• **Task item**: Give the records again word for word. Leave every picture out.

• **Saved entries**:

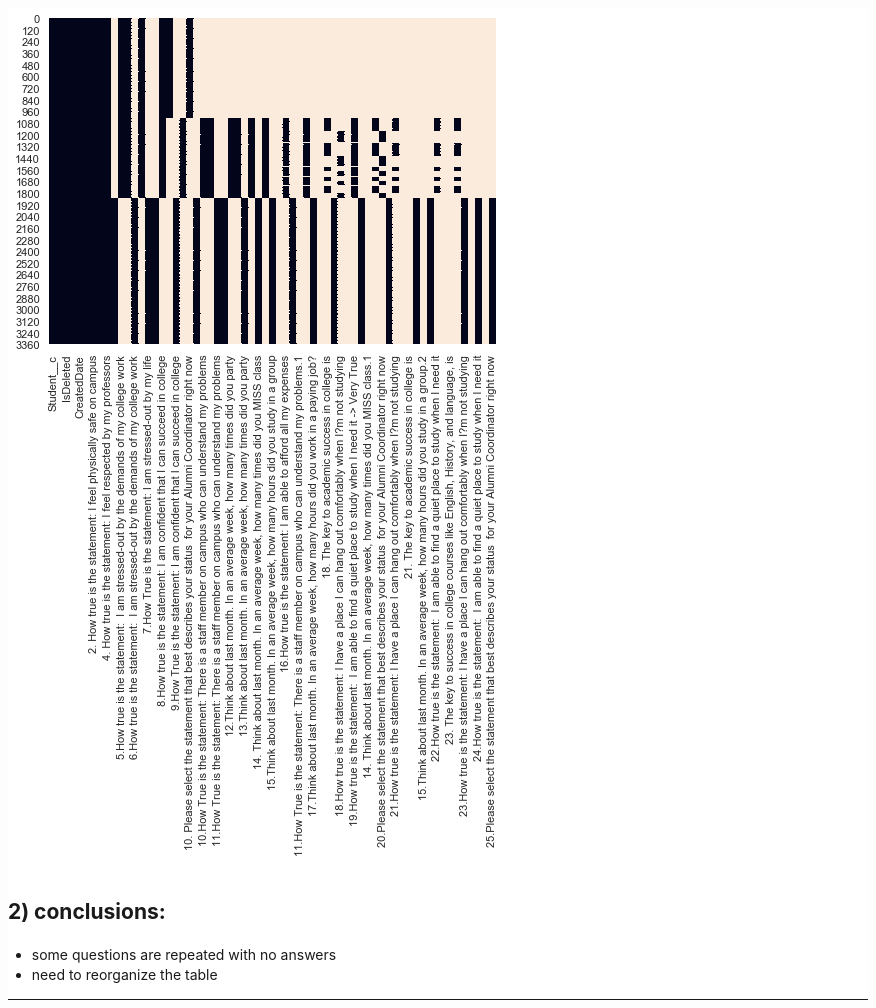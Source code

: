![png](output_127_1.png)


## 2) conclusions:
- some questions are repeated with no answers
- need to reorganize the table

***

• **Solution**:
Source code

:![png](output_127_1.png)


## 2) conclusions:
- some questions are repeated with no answers
- need to reorganize the table

***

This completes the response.